■ What the exercise asks
Among the entries below, find each line holding "величиной" and return it.

BEGIN

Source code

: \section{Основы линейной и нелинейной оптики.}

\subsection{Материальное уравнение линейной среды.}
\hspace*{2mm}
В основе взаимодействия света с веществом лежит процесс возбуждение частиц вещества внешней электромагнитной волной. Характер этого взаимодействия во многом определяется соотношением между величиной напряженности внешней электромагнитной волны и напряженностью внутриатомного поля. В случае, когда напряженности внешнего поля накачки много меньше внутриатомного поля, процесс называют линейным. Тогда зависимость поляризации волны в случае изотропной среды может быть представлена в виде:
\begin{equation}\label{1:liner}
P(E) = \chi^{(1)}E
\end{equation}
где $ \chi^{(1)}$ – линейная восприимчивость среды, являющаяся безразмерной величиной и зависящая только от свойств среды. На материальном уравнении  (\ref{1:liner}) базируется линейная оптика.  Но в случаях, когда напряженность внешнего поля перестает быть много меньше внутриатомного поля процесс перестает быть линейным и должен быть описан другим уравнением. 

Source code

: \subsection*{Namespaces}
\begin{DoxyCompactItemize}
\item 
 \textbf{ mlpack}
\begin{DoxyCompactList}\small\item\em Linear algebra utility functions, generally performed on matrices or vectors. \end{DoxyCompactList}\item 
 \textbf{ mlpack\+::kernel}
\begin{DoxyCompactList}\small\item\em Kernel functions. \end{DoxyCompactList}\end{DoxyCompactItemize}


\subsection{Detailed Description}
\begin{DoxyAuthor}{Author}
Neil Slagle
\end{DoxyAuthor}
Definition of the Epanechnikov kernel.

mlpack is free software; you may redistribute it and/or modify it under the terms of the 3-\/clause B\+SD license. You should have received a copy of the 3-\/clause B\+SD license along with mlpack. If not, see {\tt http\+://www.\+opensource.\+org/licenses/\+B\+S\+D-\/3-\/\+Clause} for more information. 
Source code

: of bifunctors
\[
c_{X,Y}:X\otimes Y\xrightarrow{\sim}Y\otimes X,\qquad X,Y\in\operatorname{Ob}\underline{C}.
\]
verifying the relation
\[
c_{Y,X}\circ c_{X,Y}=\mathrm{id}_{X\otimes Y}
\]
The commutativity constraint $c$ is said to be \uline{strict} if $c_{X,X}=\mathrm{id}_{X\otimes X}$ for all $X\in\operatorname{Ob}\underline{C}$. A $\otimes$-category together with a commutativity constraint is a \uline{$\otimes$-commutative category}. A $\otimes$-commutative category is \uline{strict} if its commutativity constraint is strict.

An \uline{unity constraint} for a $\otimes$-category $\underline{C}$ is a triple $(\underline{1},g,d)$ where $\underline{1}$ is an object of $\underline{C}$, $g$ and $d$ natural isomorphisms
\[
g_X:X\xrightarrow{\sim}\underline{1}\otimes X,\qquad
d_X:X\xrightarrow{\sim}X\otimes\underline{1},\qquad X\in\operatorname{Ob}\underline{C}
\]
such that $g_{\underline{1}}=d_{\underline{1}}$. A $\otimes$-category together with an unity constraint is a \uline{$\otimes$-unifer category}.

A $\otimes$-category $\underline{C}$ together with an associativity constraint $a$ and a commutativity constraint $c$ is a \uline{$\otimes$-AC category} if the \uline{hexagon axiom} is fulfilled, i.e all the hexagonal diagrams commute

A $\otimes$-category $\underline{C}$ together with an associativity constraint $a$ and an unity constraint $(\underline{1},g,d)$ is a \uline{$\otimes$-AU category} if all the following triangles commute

END

■ Response area
В основе взаимодействия света с веществом лежит процесс возбуждение частиц вещества внешней электромагнитной волной. Характер этого взаимодействия во многом определяется соотношением между величиной напряженности внешней электромагнитной волны и напряженностью внутриатомного поля. В случае, когда напряженности внешнего поля накачки много меньше внутриатомного поля, процесс называют линейным. Тогда зависимость поляризации волны в случае изотропной среды может быть представлена в виде:
где $ \chi^{(1)}$ – линейная восприимчивость среды, являющаяся безразмерной величиной и зависящая только от свойств среды. На материальном уравнении  (\ref{1:liner}) базируется линейная оптика.  Но в случаях, когда напряженность внешнего поля перестает быть много меньше внутриатомного поля процесс перестает быть линейным и должен быть описан другим уравнением. 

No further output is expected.